At the start of the term some of my classes have a quiet or passive personality.  Students may not have had an IBL class yet, and hence are likely to expect to sit, take notes, and generally not interact with others during class time.  A potential problem with quiet students is that they give you little to no information about what they are thinking (and not thinking).  Student thinking is critical in day-to-day IBL teaching.  An IBL instructor doesn't know exactly the lesson plan for tomorrow, until today's class is over.  Using what is known about what students are doing well and what they need to work on, is bread and butter in IBL teaching.

What can an instructor do to liven things up, when students are (initially) reticent?

There are several options.  My main goal is to reset classroom norms so that students understand that making their ideas and questions known to others is the default.  Reseting norms can be accomplished via tasks that require students to engage verbally.  My most preferred setup is to use pairs.  When you are talking to one person, it's awfully difficult to hide in the conversation.  In contrast, within a group of 4 students, one or two students could sit back and let the others talk.  Hence, I like pairs (while simultaneously admitting that personal preference is a part of the decision).  I also use other sizes, but pairs are the default, especially for quiet classes.

In a full IBL course, pairs can do a range of activities, from working on problems, reviewing a presented solution, getting started on a new problem set,...  Asking students to share what they did in pairs is a safe, easy way to open discussions.  The stress of having to be right isn't a factor, and students are more likely to offer thoughts, questions, or ideas that can generate a productive discussion.

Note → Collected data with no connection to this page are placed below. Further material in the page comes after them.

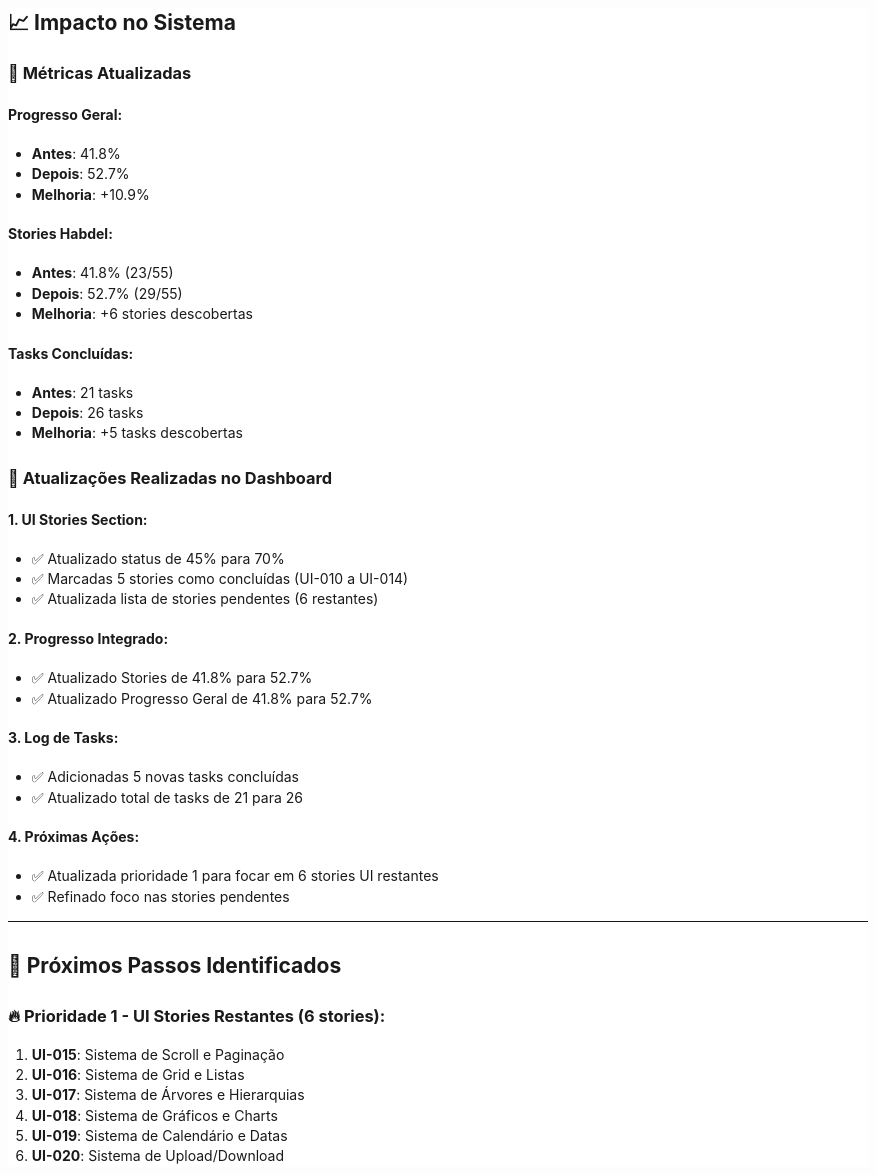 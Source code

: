 
## 📈 **Impacto no Sistema**

### 🎯 **Métricas Atualizadas**

#### **Progresso Geral:**
- **Antes**: 41.8%
- **Depois**: 52.7%
- **Melhoria**: +10.9%

#### **Stories Habdel:**
- **Antes**: 41.8% (23/55)
- **Depois**: 52.7% (29/55)
- **Melhoria**: +6 stories descobertas

#### **Tasks Concluídas:**
- **Antes**: 21 tasks
- **Depois**: 26 tasks
- **Melhoria**: +5 tasks descobertas

### 🔄 **Atualizações Realizadas no Dashboard**

#### **1. UI Stories Section:**
- ✅ Atualizado status de 45% para 70%
- ✅ Marcadas 5 stories como concluídas (UI-010 a UI-014)
- ✅ Atualizada lista de stories pendentes (6 restantes)

#### **2. Progresso Integrado:**
- ✅ Atualizado Stories de 41.8% para 52.7%
- ✅ Atualizado Progresso Geral de 41.8% para 52.7%

#### **3. Log de Tasks:**
- ✅ Adicionadas 5 novas tasks concluídas
- ✅ Atualizado total de tasks de 21 para 26

#### **4. Próximas Ações:**
- ✅ Atualizada prioridade 1 para focar em 6 stories UI restantes
- ✅ Refinado foco nas stories pendentes

---

## 🎯 **Próximos Passos Identificados**

### 🔥 **Prioridade 1 - UI Stories Restantes (6 stories):**
1. **UI-015**: Sistema de Scroll e Paginação
2. **UI-016**: Sistema de Grid e Listas
3. **UI-017**: Sistema de Árvores e Hierarquias
4. **UI-018**: Sistema de Gráficos e Charts
5. **UI-019**: Sistema de Calendário e Datas
6. **UI-020**: Sistema de Upload/Download
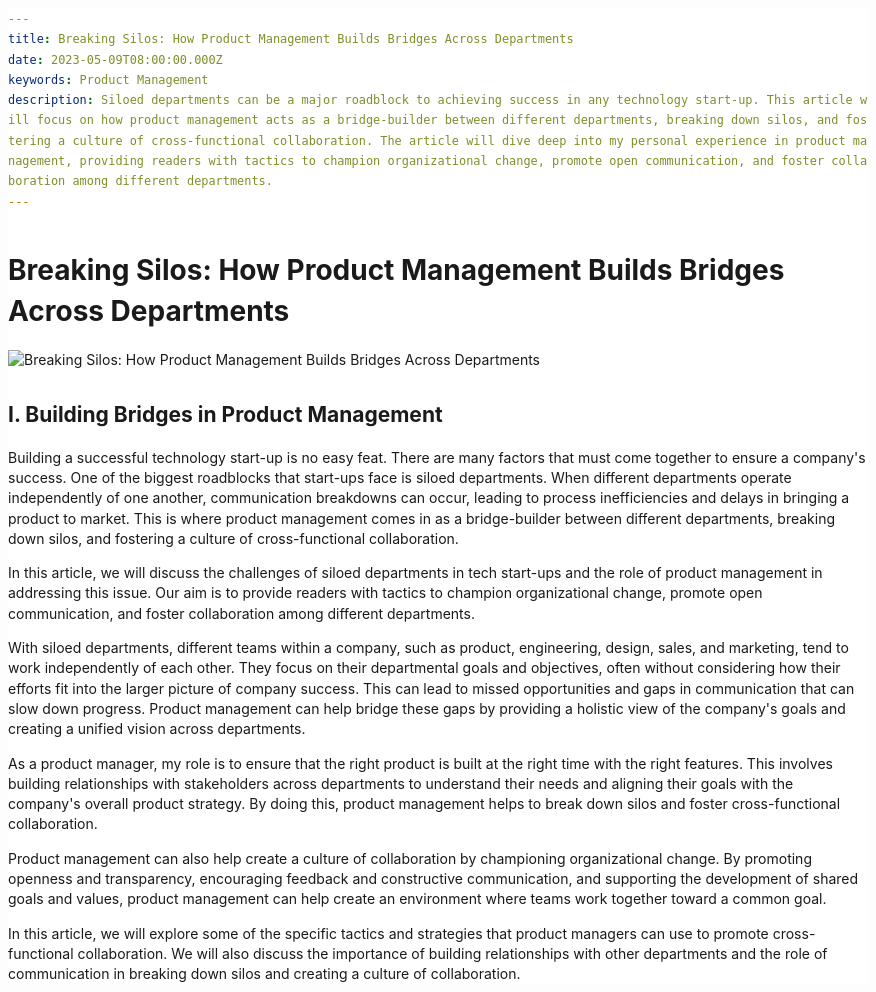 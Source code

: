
 ```yaml
---
title: Breaking Silos: How Product Management Builds Bridges Across Departments 
date: 2023-05-09T08:00:00.000Z
keywords: Product Management
description: Siloed departments can be a major roadblock to achieving success in any technology start-up. This article will focus on how product management acts as a bridge-builder between different departments, breaking down silos, and fostering a culture of cross-functional collaboration. The article will dive deep into my personal experience in product management, providing readers with tactics to champion organizational change, promote open communication, and foster collaboration among different departments.
---
```

# Breaking Silos: How Product Management Builds Bridges Across Departments 

![Breaking Silos: How Product Management Builds Bridges Across Departments ](https://d1qmn0myl5xd4k.cloudfront.net/image-handler/img/santiagopampillo-medium/hero-images/102-breaking-silos.png)

## I. Building Bridges in Product Management

Building a successful technology start-up is no easy feat. There are many factors that must come together to ensure a company's success. One of the biggest roadblocks that start-ups face is siloed departments. When different departments operate independently of one another, communication breakdowns can occur, leading to process inefficiencies and delays in bringing a product to market. This is where product management comes in as a bridge-builder between different departments, breaking down silos, and fostering a culture of cross-functional collaboration.

In this article, we will discuss the challenges of siloed departments in tech start-ups and the role of product management in addressing this issue. Our aim is to provide readers with tactics to champion organizational change, promote open communication, and foster collaboration among different departments.

With siloed departments, different teams within a company, such as product, engineering, design, sales, and marketing, tend to work independently of each other. They focus on their departmental goals and objectives, often without considering how their efforts fit into the larger picture of company success. This can lead to missed opportunities and gaps in communication that can slow down progress. Product management can help bridge these gaps by providing a holistic view of the company's goals and creating a unified vision across departments.

As a product manager, my role is to ensure that the right product is built at the right time with the right features. This involves building relationships with stakeholders across departments to understand their needs and aligning their goals with the company's overall product strategy. By doing this, product management helps to break down silos and foster cross-functional collaboration.

Product management can also help create a culture of collaboration by championing organizational change. By promoting openness and transparency, encouraging feedback and constructive communication, and supporting the development of shared goals and values, product management can help create an environment where teams work together toward a common goal.

In this article, we will explore some of the specific tactics and strategies that product managers can use to promote cross-functional collaboration. We will also discuss the importance of building relationships with other departments and the role of communication in breaking down silos and creating a culture of collaboration.
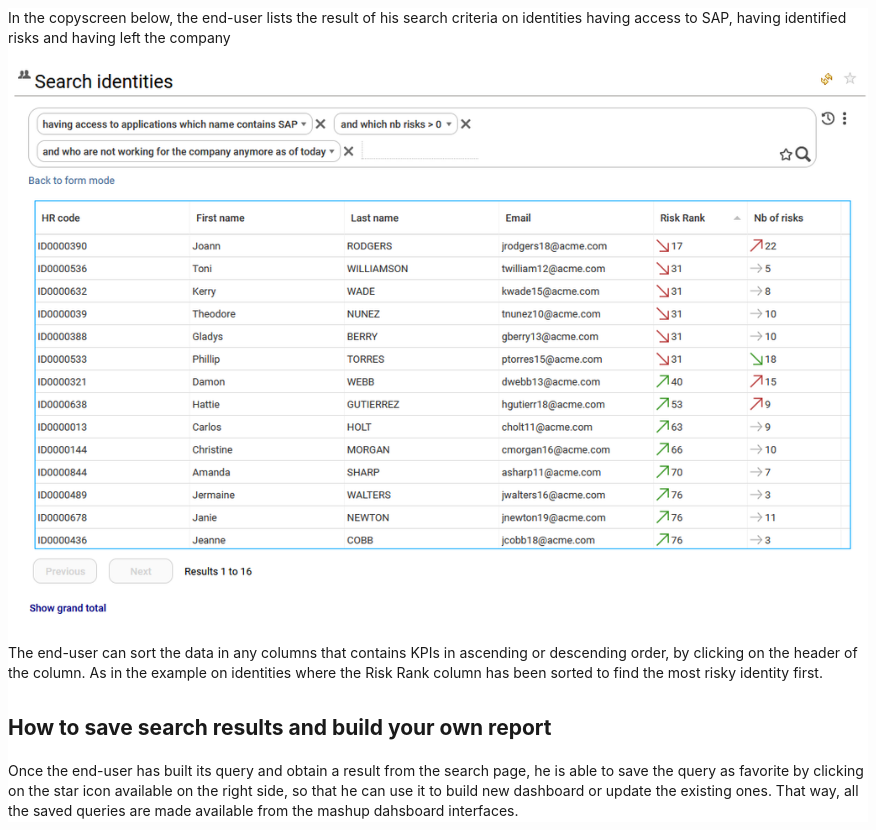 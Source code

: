 In the copyscreen below, the end-user lists the result of his search criteria on identities having access to SAP, having identified risks and having left the company 

![](./media/image-46-SearchPage_freeSearch3.png)  

The end-user can sort the data in any columns that contains KPIs in ascending or descending order, by clicking on the header of the column. As in the example on identities where the Risk Rank column has been sorted to find the most risky identity first.  

## How to save search results and build your own report  

Once the end-user has built its query and obtain a result from the search page, he is able to save the query as favorite by clicking on the star icon available on the right side, so that he can use it to build new dashboard or update the existing ones. That way, all the saved queries are made available from the mashup dahsboard interfaces.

Making a pairs seating chart and ensuring all pairs are called on regularly ensures that all students are regularly involved.  In a full IBL course, the requirements to present and comment are built into the course.  Getting quieter students to offer comments, can be done via the pairs structure.  For example, ask students to review and discuss a solution or proof in pairs (after a proof is presented) will generate more and better comments and questions.  I normally phrase the task as, "Please review the proof and come up with 2 questions or comments."  Then I call on pairs rather than ask for volunteers, and spread the work around to ensure all pairs get called on regularly.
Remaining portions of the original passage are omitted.